Your instructions – Take every line containing "prep" from the material and copy it.

Records for this task –
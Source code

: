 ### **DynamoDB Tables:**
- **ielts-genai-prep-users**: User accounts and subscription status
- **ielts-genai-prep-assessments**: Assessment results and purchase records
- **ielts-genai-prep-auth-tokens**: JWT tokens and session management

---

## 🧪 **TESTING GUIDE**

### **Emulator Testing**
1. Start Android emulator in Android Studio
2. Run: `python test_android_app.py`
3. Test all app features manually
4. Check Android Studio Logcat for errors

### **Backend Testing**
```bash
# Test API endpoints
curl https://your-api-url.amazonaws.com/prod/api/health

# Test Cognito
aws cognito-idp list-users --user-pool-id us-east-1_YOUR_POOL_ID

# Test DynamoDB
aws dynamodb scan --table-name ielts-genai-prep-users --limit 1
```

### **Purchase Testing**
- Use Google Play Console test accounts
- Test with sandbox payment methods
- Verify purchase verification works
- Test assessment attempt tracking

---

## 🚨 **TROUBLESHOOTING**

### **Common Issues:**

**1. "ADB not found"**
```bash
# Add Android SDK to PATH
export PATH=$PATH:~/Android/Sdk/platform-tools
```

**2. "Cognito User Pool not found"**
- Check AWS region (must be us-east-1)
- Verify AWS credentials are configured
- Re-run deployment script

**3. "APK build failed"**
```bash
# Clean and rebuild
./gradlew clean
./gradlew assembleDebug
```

Answer box –
- **ielts-genai-prep-users**: User accounts and subscription status
- **ielts-genai-prep-assessments**: Assessment results and purchase records
- **ielts-genai-prep-auth-tokens**: JWT tokens and session management
aws dynamodb scan --table-name ielts-genai-prep-users --limit 1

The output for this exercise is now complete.